However, it's also true that the limits define the genre, and that some point levels are just easier for less experienced GMs to handle than others. If you're playing Fantasy Hero, and trying to simulate the Elric books, 350 point characters might work. Heck, 350 point characters might work in some fantasy games. However, the GM is going to have to ask himself what DC limits he plans to set, what advatages he'll allow, what limits, etc.

 

As to 350 vs 750 vs 1500 point Supers, in my experience the GM has a lot more work to do dealing with higher point Supers than lower point Supers, especially when it comes to (a) keeping every character from having every ability, and (B) keeping games challenging and fun.
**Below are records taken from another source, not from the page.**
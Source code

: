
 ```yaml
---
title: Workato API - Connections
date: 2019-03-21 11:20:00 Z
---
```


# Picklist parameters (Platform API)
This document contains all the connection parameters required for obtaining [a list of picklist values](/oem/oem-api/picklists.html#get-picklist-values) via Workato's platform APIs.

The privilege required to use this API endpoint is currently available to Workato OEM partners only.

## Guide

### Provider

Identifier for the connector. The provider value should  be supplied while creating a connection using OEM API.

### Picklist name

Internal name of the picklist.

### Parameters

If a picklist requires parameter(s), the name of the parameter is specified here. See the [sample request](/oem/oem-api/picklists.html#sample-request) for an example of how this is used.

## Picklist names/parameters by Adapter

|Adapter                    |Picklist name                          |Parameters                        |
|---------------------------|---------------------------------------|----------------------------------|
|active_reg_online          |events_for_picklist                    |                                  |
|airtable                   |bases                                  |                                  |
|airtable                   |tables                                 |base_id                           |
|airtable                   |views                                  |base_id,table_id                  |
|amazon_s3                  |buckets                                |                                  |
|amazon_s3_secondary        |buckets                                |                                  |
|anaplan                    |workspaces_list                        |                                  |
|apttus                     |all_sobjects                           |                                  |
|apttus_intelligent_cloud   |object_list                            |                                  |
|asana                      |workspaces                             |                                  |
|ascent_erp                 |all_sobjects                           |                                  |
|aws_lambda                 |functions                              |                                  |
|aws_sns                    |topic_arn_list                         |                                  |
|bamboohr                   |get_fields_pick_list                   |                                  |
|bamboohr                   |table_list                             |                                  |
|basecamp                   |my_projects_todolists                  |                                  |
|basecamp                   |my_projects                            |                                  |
The old Silver Age Superman probably had around 3000 points or more in his most monstrous incarnations; he could build Super Androids that were as powerful as he was, space stations, space ships ... in at least one Silver Age story he built a new Earth. He could blow out Stars. It's possible to tell stories with a character that powerful, but you'll need something better than Grond Rampages in Mid-Town to keep your players interested.

 

When I build characters to post to these boards, I tend to stick to 350 points. It's easier to upgrade than downgrade. On the other hand you can run a great campaign at much higher point totals (read some of the stuff Jeffery Kramer is doing some time), as long as you're willing to put in the work.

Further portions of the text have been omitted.